Produce again, without any change, the lines running from the one with "Enjoy, if you" through the final line of the data below, and only those.
*** Information provided ***
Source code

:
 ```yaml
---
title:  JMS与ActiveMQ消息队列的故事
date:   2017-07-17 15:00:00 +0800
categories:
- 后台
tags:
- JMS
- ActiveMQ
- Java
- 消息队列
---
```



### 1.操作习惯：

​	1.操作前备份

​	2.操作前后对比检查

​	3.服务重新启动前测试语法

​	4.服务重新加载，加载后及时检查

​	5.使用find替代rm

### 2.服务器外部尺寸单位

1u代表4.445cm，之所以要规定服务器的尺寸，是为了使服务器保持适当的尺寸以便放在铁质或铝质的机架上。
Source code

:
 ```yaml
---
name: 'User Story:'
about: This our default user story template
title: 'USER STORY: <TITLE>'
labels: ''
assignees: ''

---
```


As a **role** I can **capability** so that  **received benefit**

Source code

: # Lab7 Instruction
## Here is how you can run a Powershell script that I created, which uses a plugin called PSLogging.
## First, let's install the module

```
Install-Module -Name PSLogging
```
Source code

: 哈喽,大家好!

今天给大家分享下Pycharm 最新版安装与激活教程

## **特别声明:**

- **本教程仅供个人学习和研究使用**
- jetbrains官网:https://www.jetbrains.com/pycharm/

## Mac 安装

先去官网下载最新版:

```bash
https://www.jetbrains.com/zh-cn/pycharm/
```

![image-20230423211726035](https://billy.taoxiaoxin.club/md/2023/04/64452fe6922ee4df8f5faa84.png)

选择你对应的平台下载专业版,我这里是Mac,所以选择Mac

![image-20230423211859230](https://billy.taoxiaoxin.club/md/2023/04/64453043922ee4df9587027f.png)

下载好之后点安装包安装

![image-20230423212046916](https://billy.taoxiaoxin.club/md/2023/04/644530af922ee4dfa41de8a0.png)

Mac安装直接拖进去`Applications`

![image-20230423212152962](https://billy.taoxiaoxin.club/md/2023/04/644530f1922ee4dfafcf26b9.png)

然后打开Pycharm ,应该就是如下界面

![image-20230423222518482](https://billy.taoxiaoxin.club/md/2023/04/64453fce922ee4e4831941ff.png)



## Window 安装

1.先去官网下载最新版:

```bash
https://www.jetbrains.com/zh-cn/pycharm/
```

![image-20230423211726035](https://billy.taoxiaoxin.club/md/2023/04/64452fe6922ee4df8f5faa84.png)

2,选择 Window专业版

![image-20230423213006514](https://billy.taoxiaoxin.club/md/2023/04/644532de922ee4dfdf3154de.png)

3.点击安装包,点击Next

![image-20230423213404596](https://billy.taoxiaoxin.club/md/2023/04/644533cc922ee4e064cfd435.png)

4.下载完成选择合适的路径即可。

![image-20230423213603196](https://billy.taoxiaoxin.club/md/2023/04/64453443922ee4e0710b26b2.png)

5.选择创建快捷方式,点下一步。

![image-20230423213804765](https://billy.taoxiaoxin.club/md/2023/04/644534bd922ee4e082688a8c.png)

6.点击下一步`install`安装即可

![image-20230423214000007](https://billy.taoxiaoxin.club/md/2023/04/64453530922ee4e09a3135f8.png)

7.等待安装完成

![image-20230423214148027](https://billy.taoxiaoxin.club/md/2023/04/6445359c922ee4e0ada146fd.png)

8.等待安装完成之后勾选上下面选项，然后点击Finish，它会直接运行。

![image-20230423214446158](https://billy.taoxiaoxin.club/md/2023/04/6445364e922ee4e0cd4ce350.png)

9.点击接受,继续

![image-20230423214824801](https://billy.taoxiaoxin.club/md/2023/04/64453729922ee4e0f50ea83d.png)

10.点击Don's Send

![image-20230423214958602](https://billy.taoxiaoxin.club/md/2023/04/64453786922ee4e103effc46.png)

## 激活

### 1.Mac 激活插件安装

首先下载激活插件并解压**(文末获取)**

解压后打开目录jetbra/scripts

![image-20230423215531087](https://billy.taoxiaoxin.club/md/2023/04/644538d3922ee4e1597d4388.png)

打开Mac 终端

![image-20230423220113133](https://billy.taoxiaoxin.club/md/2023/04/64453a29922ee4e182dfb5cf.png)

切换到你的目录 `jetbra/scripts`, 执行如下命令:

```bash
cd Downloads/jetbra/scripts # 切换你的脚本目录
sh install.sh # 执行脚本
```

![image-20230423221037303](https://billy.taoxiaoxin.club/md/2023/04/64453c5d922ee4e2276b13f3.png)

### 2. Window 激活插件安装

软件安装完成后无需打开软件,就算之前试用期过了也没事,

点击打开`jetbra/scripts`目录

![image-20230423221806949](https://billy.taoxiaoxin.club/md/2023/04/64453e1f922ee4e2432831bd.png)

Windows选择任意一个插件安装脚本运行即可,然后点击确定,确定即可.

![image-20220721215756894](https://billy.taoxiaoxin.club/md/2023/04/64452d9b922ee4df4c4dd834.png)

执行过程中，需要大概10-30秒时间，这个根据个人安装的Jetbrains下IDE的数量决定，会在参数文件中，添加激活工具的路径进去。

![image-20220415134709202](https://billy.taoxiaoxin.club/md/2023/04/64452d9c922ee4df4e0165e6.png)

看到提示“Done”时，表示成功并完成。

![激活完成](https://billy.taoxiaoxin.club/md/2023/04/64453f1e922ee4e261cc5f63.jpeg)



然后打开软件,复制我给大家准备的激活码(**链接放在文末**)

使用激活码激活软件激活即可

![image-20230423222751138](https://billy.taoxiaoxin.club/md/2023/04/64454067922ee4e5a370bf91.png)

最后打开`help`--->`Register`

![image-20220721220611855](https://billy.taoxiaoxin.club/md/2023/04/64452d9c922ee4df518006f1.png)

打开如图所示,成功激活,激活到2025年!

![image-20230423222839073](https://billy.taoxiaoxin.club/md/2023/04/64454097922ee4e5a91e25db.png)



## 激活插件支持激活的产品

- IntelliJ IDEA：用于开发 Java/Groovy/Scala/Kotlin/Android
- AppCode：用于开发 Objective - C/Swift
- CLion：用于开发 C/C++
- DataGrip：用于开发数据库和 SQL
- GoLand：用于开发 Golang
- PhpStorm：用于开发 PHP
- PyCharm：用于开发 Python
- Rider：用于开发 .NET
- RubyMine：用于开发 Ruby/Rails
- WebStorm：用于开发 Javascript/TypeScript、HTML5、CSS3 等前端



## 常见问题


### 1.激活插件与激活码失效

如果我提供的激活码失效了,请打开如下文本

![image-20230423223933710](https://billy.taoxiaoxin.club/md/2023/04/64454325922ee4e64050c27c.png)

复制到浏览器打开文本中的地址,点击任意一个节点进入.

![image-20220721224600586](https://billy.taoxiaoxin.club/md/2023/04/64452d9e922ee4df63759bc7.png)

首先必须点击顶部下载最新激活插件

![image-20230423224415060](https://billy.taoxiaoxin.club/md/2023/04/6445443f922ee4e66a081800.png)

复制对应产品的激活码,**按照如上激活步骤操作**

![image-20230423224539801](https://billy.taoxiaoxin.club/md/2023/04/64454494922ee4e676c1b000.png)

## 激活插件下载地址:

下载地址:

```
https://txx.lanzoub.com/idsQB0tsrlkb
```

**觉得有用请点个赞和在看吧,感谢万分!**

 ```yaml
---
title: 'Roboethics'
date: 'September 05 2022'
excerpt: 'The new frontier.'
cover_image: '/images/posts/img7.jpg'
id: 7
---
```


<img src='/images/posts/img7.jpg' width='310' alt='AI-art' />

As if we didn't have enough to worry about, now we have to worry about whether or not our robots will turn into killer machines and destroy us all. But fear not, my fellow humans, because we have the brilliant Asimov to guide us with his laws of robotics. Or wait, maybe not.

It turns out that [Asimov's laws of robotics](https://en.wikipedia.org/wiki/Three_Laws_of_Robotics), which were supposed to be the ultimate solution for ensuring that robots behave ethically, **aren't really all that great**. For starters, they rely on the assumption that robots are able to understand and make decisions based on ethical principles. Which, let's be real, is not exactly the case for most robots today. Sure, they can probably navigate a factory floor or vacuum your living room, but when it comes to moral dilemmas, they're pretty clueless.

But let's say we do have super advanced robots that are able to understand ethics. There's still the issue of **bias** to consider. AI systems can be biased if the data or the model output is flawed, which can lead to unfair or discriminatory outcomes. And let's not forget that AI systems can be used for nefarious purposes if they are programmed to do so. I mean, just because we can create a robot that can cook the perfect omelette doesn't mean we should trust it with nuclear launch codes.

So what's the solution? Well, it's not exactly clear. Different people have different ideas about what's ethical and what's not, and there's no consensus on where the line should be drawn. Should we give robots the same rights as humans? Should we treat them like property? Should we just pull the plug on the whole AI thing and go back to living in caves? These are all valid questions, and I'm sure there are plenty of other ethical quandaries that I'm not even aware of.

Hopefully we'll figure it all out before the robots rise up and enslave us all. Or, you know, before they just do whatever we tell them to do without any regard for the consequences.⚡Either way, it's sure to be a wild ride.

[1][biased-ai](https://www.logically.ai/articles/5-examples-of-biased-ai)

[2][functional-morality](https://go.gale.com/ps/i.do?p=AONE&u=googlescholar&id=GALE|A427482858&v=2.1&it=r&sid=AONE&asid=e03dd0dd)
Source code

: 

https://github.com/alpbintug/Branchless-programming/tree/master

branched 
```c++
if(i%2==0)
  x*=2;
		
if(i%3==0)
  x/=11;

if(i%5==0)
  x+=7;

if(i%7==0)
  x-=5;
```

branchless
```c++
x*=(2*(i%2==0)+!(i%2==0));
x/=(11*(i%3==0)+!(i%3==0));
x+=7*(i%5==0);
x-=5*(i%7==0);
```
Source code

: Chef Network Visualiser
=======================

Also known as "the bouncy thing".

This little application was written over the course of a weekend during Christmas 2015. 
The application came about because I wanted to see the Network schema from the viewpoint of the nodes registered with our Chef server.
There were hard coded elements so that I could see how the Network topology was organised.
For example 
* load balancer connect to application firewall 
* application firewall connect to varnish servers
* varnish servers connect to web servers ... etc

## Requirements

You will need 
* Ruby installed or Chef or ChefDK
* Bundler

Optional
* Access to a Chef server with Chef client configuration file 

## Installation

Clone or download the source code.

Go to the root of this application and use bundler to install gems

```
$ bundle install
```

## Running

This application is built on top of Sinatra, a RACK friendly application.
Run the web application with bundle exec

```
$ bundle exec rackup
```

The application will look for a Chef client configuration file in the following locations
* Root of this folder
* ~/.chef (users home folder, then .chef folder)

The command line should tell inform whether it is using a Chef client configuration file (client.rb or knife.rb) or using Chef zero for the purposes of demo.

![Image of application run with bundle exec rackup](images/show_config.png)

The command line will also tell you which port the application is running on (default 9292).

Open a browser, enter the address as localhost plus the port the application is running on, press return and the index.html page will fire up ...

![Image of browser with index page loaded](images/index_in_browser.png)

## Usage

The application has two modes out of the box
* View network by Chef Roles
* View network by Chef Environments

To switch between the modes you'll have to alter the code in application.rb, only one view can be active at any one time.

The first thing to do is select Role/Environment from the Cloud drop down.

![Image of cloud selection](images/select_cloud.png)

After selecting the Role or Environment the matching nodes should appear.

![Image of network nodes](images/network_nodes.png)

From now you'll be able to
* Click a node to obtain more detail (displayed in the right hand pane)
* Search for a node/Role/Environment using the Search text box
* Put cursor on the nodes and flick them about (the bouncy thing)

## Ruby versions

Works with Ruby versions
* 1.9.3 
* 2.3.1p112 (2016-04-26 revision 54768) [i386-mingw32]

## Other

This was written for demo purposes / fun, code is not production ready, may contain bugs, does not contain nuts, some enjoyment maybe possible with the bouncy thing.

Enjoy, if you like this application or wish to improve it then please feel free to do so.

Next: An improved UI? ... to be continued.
*** End of Information provided ***
- Response below:
Enjoy, if you like this application or wish to improve it then please feel free to do so.

Next: An improved UI? ... to be continued.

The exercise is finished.